Understand the mandatory ESG disclosures for the reporting frameworks required in your region or at global scale.

Written by
Courtney Grace
Published on
September 4, 2025
TL;DR: In 2025, ESG reporting has shifted from voluntary to mandatory across most major economies, requiring large enterprises to disclose standardized, auditable data on environmental, social, and governance performance. Compliance now means more than meeting regulations — it’s central to managing risk, satisfying investors, maintaining supply chain access, and building long-term trust with stakeholders.

We’ve entered a new era for mandatory ESG disclosures. In 2025, the landscape has shifted from a patchwork of voluntary frameworks to a tightly woven fabric of mandatory ESG disclosures that span jurisdictions and industries.

For sustainability leaders, understanding these ESG reporting obligations is no longer a compliance formality; it’s a core governance, risk, and stakeholder engagement function.

Regulators, investors, and customers now expect standardized, auditable annual reports of ESG data covering environmental, social, and governance performance. Failure to meet these requirements can result in financial penalties, reputational damage, and loss of market access.

This guide covers:

  • Whether ESG reporting is mandatory in 2025 (and, if it is, for whom)
  • The specific ESG reporting requirements for large enterprises across key regions
  • Penalties for non-compliance
  • What ESG-related data must be legally disclosed

Is ESG reporting mandatory in 2025?

In 2025, ESG reporting is mandatory for many large enterprises in the EU, UK, US, Canada, Australia, Japan, Singapore, and beyond.

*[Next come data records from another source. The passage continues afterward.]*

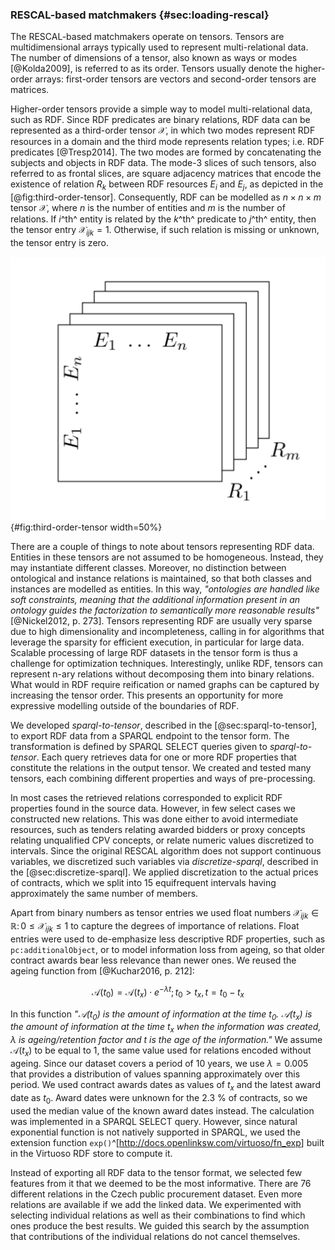 ### RESCAL-based matchmakers {#sec:loading-rescal}

The RESCAL-based matchmakers operate on tensors.
Tensors are multidimensional arrays typically used to represent multi-relational data.
The number of dimensions of a tensor, also known as ways or modes [@Kolda2009], is referred to as its order.
Tensors usually denote the higher-order arrays: first-order tensors are vectors and second-order tensors are matrices.

<!--
Further formalization of tensors (add if needed for the further explanations):

- Don't use "rank", since it is also used for the number of rows of the latent factor matrix $A$ (and the dimensions of the latent factor tensor $\mathcal{R}$).

$\mathcal{X}_{k}$ is a $k$-th frontal slice of tensor $\mathcal{X}$

Third-order tensor $\mathcal{X} \in \mathbb{R}^{I \times J \times K}$.

Adjacency tensors
Slices: two-dimensional subarrays/sections of tensors (i.e. matrices)
- Frontal slices of tensors correspond to adjacency matrices of given predicates.
  - $\mathcal{X}_{::k}$
  - There are horizontal, lateral, and frontal slices.
Fibers: one-dimensional subarrays of tensors (i.e. vectors)
- Fibers fix all tensor indices but one.
-->

<!-- Tensor representation of RDF -->

Higher-order tensors provide a simple way to model multi-relational data, such as RDF.
Since RDF predicates are binary relations, RDF data can be represented as a third-order tensor $\mathcal{X}$, in which two modes represent RDF resources in a domain and the third mode represents relation types; i.e. RDF predicates [@Tresp2014].
The two modes are formed by concatenating the subjects and objects in RDF data.
The mode-3 slices of such tensors, also referred to as frontal slices, are square adjacency matrices that encode the existence of relation $R_{k}$ between RDF resources $E_{i}$ and $E_{j}$, as depicted in the [@fig:third-order-tensor]. <!-- _b -->
Consequently, RDF can be modelled as $n \times n \times m$ tensor $\mathcal{X}$, where $n$ is the number of entities and $m$ is the number of relations.
If $i$^th^ entity is related by the $k$^th^ predicate to $j$^th^ entity, then the tensor entry $\mathcal{X}_{ijk} = 1$.
Otherwise, if such relation is missing or unknown, the tensor entry is zero.

![Frontal slices of a third-order tensor, adopted from @Nickel2011](img/third_order_tensor.png){#fig:third-order-tensor width=50%}

There are a couple of things to note about tensors representing RDF data.
Entities in these tensors are not assumed to be homogeneous.
Instead, they may instantiate different classes.
Moreover, no distinction between ontological and instance relations is maintained, so that both classes and instances are modelled as entities.
In this way, *"ontologies are handled like soft constraints, meaning that the additional information present in an ontology guides the factorization to semantically more reasonable results"* [@Nickel2012, p. 273].
Tensors representing RDF are usually very sparse due to high dimensionality and incompleteness, calling in for algorithms that leverage the sparsity for efficient execution, in particular for large data.
Scalable processing of large RDF datasets in the tensor form is thus a challenge for optimization techniques.
Interestingly, unlike RDF, tensors can represent n-ary relations without decomposing them into binary relations.
What would in RDF require reification or named graphs can be captured by increasing the tensor order.
This presents an opportunity for more expressive modelling outside of the boundaries of RDF.

We developed *sparql-to-tensor*, described in the [@sec:sparql-to-tensor], to export RDF data from a SPARQL endpoint to the tensor form.
The transformation is defined by SPARQL SELECT queries given to *sparql-to-tensor*.
Each query retrieves data for one or more RDF properties that constitute the relations in the output tensor.
We created and tested many tensors, each combining different properties and ways of pre-processing.

In most cases the retrieved relations corresponded to explicit RDF properties found in the source data.
However, in few select cases we constructed new relations.
This was done either to avoid intermediate resources, such as tenders relating awarded bidders or proxy concepts relating unqualified CPV concepts, or relate numeric values discretized to intervals.
Since the original RESCAL algorithm does not support continuous variables, we discretized such variables via *discretize-sparql*, described in the [@sec:discretize-sparql].
We applied discretization to the actual prices of contracts, which we split into 15 equifrequent intervals having approximately the same number of members.

Apart from binary numbers as tensor entries we used float numbers $\mathcal{X}_{ijk} \in \mathbb{R} \colon 0 \leq \mathcal{X}_{ijk} \leq 1$ to capture the degrees of importance of relations.
Float entries were used to de-emphasize less descriptive RDF properties, such as `pc:additionalObject`, or to model information loss from ageing, so that older contract awards bear less relevance than newer ones.
We reused the ageing function from [@Kuchar2016, p. 212]:

$$\mathcal{A}(t_{0}) = \mathcal{A}(t_{x}) \cdot e^{-\lambda t}; t_{0} > t_{x}, t = t_{0} - t_{x}$$

In this function *"$\mathcal{A}(t_{0})$ is the amount of information at the time $t_{0}$. $\mathcal{A}(t_{x})$ is the amount of information at the time $t_{x}$ when the information was created, $\lambda$ is ageing/retention factor and $t$ is the age of the information."*
We assume $\mathcal{A}(t_{x})$ to be equal to 1, the same value used for relations encoded without ageing.
Since our dataset covers a period of 10 years, we use $\lambda = 0.005$ that provides a distribution of values spanning approximately over this period.
We used contract awards dates as values of $t_{x}$ and the latest award date as $t_{0}$.
Award dates were unknown for the 2.3 % of contracts, so we used the median value of the known award dates instead.
The calculation was implemented in a SPARQL SELECT query.
However, since natural exponential function is not natively supported in SPARQL, we used the extension function `exp()`^[<http://docs.openlinksw.com/virtuoso/fn_exp>] built in the Virtuoso RDF store to compute it.

<!-- Feature selection

`:awardedBidder` (i.e. pc:awardedTender/pc:bidder, weighted by pc:awardDate)
`pc:mainObject`
`pc:additionalObject`
`skos:closeMatch`
`skos:related`
`skos:broaderTransitive`
`rov:orgActivity`
-->

Instead of exporting all RDF data to the tensor format, we selected few features from it that we deemed to be the most informative.
There are 76 different relations in the Czech public procurement dataset.
Even more relations are available if we add the linked data.
We experimented with selecting individual relations as well as their combinations to find which ones produce the best results.
We guided this search by the assumption that contributions of the individual relations do not cancel themselves.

The expansion of regulation means that most publicly listed companies — and a growing number of large private ones — are required to file structured ESG reports alongside other financial reporting.

Key drivers of mandatory ESG disclosure in 2025:

  1. Regulatory convergence: Frameworks like the EU’s CSRD/ESRS and the international Sustainability Standards Board’s (ISSB) IFRS S1/S2 are shaping global standards.
  2. Investor expectations: Institutional investors demand comparable ESG data to inform capital allocation and other investment decisions.
  3. Supply chain pressure: Large buyers are requiring suppliers to provide verifiable ESG data to maintain contracts.
  4. Corporate governance: Regulators and stakeholders increasingly view ESG performance as integral to managing financial risk and demonstrating accountable, transparent leadership.
  5. Consumer demand: As more consumers demand social responsibility on environmental issues from the companies they choose to support, there’s increased pressure to measure and publish ESG metrics, particularly around how companies are mitigating their own impact on climate change. Using readily available ESG information that’s current, complete, and correct can help companies avoid greenwashing their environmental impact.

Even companies not directly in scope often report voluntarily to remain competitive in procurement and capital markets.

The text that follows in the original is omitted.